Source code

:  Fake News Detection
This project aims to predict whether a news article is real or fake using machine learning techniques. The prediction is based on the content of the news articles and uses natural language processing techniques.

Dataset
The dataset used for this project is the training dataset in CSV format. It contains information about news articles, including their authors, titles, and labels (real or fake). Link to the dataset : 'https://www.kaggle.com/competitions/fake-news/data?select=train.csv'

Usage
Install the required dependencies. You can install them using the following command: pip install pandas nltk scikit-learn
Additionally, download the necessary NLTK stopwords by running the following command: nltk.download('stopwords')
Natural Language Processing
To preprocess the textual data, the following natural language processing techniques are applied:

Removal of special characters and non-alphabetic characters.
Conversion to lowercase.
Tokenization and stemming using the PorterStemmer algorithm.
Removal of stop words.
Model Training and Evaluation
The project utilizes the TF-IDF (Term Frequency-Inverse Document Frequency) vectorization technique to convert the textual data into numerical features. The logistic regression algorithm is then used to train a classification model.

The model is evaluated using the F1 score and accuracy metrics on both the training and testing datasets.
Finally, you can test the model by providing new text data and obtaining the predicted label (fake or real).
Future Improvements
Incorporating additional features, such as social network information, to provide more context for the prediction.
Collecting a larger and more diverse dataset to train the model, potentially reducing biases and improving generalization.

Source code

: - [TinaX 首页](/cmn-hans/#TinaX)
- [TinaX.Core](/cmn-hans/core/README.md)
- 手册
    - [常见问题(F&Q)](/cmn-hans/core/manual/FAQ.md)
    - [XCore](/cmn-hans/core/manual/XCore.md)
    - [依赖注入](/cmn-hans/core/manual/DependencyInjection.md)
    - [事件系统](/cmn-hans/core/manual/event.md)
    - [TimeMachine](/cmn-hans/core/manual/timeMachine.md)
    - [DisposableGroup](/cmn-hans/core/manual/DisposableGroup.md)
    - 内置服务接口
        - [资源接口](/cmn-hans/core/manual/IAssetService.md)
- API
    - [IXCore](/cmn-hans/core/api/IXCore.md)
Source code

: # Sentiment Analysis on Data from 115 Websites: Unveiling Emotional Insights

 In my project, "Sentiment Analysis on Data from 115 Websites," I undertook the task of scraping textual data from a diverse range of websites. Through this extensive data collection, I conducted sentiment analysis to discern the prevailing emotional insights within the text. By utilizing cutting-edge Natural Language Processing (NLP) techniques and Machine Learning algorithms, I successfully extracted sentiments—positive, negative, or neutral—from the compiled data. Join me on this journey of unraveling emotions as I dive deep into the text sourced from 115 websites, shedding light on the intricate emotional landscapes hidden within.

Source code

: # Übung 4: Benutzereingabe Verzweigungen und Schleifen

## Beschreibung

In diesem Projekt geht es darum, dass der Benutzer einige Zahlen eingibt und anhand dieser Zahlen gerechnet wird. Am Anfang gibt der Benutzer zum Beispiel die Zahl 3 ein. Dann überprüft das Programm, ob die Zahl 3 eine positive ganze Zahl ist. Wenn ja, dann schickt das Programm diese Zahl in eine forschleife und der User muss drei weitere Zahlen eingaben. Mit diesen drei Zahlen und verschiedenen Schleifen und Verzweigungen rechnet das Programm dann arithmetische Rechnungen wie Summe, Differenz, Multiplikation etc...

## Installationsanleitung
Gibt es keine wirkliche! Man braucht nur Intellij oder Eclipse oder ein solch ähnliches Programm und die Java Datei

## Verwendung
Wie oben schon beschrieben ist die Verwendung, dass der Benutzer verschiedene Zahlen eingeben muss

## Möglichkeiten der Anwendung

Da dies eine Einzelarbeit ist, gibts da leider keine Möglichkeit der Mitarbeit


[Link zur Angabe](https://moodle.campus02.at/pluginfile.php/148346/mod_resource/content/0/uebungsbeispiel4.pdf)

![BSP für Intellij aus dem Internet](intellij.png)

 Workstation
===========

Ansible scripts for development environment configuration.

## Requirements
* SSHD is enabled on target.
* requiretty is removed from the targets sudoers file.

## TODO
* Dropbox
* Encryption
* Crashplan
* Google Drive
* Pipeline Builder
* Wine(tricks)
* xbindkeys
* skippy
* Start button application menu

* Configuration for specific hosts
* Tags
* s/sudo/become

_Task instructions_: Exact output of every entry is required.

_Written solution_:
Source code

:  Fake News Detection
This project aims to predict whether a news article is real or fake using machine learning techniques. The prediction is based on the content of the news articles and uses natural language processing techniques.

Dataset
The dataset used for this project is the training dataset in CSV format. It contains information about news articles, including their authors, titles, and labels (real or fake). Link to the dataset : 'https://www.kaggle.com/competitions/fake-news/data?select=train.csv'

Usage
Install the required dependencies. You can install them using the following command: pip install pandas nltk scikit-learn
Additionally, download the necessary NLTK stopwords by running the following command: nltk.download('stopwords')
Natural Language Processing
To preprocess the textual data, the following natural language processing techniques are applied:

Removal of special characters and non-alphabetic characters.
Conversion to lowercase.
Tokenization and stemming using the PorterStemmer algorithm.
Removal of stop words.
Model Training and Evaluation
The project utilizes the TF-IDF (Term Frequency-Inverse Document Frequency) vectorization technique to convert the textual data into numerical features. The logistic regression algorithm is then used to train a classification model.

The model is evaluated using the F1 score and accuracy metrics on both the training and testing datasets.
Finally, you can test the model by providing new text data and obtaining the predicted label (fake or real).
Future Improvements
Incorporating additional features, such as social network information, to provide more context for the prediction.
Collecting a larger and more diverse dataset to train the model, potentially reducing biases and improving generalization.

Source code

: - [TinaX 首页](/cmn-hans/#TinaX)
- [TinaX.Core](/cmn-hans/core/README.md)
- 手册
    - [常见问题(F&Q)](/cmn-hans/core/manual/FAQ.md)
    - [XCore](/cmn-hans/core/manual/XCore.md)
    - [依赖注入](/cmn-hans/core/manual/DependencyInjection.md)
    - [事件系统](/cmn-hans/core/manual/event.md)
    - [TimeMachine](/cmn-hans/core/manual/timeMachine.md)
    - [DisposableGroup](/cmn-hans/core/manual/DisposableGroup.md)
    - 内置服务接口
        - [资源接口](/cmn-hans/core/manual/IAssetService.md)
- API
    - [IXCore](/cmn-hans/core/api/IXCore.md)
Source code

: # Sentiment Analysis on Data from 115 Websites: Unveiling Emotional Insights

 In my project, "Sentiment Analysis on Data from 115 Websites," I undertook the task of scraping textual data from a diverse range of websites. Through this extensive data collection, I conducted sentiment analysis to discern the prevailing emotional insights within the text. By utilizing cutting-edge Natural Language Processing (NLP) techniques and Machine Learning algorithms, I successfully extracted sentiments—positive, negative, or neutral—from the compiled data. Join me on this journey of unraveling emotions as I dive deep into the text sourced from 115 websites, shedding light on the intricate emotional landscapes hidden within.

Source code

: # Übung 4: Benutzereingabe Verzweigungen und Schleifen

## Beschreibung

In diesem Projekt geht es darum, dass der Benutzer einige Zahlen eingibt und anhand dieser Zahlen gerechnet wird. Am Anfang gibt der Benutzer zum Beispiel die Zahl 3 ein. Dann überprüft das Programm, ob die Zahl 3 eine positive ganze Zahl ist. Wenn ja, dann schickt das Programm diese Zahl in eine forschleife und der User muss drei weitere Zahlen eingaben. Mit diesen drei Zahlen und verschiedenen Schleifen und Verzweigungen rechnet das Programm dann arithmetische Rechnungen wie Summe, Differenz, Multiplikation etc...

## Installationsanleitung
Gibt es keine wirkliche! Man braucht nur Intellij oder Eclipse oder ein solch ähnliches Programm und die Java Datei

## Verwendung
Wie oben schon beschrieben ist die Verwendung, dass der Benutzer verschiedene Zahlen eingeben muss

## Möglichkeiten der Anwendung

Da dies eine Einzelarbeit ist, gibts da leider keine Möglichkeit der Mitarbeit


[Link zur Angabe](https://moodle.campus02.at/pluginfile.php/148346/mod_resource/content/0/uebungsbeispiel4.pdf)

![BSP für Intellij aus dem Internet](intellij.png)

 Workstation
===========

Ansible scripts for development environment configuration.

## Requirements
* SSHD is enabled on target.
* requiretty is removed from the targets sudoers file.

## TODO
* Dropbox
* Encryption
* Crashplan
* Google Drive
* Pipeline Builder
* Wine(tricks)
* xbindkeys
* skippy
* Start button application menu

* Configuration for specific hosts
* Tags
* s/sudo/become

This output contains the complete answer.